* _Try it_
Every line below that holds the word "hình" must be listed.

··· Data under study

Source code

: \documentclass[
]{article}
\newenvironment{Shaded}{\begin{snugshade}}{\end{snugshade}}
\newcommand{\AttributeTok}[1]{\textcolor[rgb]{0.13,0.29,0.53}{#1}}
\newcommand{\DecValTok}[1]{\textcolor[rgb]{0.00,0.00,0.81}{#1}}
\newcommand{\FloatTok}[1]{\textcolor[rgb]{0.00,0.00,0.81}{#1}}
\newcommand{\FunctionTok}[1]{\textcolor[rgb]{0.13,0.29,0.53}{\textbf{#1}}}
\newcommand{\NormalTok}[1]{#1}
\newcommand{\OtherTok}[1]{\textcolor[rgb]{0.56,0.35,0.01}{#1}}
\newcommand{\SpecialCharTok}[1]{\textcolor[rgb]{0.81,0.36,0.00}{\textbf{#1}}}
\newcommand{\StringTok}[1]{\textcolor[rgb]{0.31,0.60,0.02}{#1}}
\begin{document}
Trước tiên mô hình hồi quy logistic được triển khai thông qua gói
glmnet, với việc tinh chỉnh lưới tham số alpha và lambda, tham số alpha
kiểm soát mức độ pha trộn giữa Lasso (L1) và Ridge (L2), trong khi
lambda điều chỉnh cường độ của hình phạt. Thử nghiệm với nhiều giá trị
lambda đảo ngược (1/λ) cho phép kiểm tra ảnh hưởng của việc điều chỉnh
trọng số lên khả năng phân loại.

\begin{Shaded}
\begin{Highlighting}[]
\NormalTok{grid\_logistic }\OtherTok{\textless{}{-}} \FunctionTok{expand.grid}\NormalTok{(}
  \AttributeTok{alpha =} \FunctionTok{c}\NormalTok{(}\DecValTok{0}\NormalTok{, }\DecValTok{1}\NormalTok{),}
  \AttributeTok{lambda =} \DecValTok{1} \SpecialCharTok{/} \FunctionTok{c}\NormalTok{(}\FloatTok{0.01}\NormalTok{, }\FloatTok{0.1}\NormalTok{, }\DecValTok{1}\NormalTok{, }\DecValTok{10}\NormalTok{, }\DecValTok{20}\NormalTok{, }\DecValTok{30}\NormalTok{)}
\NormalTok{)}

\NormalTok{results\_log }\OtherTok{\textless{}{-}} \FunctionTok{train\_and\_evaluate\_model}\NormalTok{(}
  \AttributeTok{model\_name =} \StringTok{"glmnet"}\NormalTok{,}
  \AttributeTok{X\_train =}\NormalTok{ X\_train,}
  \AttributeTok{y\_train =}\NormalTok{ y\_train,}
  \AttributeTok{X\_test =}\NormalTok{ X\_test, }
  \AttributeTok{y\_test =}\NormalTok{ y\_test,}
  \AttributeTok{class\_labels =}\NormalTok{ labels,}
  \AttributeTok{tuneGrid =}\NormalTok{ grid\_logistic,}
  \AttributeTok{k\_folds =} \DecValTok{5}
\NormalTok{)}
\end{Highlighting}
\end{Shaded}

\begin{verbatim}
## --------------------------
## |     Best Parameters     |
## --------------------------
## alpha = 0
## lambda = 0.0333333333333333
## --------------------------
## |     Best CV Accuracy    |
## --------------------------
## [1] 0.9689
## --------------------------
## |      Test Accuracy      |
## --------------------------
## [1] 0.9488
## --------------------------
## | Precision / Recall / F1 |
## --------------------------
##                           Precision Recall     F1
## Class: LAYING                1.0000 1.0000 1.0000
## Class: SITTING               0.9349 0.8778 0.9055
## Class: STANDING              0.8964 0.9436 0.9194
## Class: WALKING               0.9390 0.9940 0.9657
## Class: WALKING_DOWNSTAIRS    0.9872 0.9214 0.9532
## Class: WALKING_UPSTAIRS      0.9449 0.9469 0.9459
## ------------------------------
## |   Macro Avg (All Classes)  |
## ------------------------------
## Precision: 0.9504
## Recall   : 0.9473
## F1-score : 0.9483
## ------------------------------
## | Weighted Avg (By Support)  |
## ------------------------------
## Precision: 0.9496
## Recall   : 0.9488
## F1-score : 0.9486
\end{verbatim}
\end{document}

······

* _Answer to this exercise_
Trước tiên mô hình hồi quy logistic được triển khai thông qua gói
lambda điều chỉnh cường độ của hình phạt. Thử nghiệm với nhiều giá trị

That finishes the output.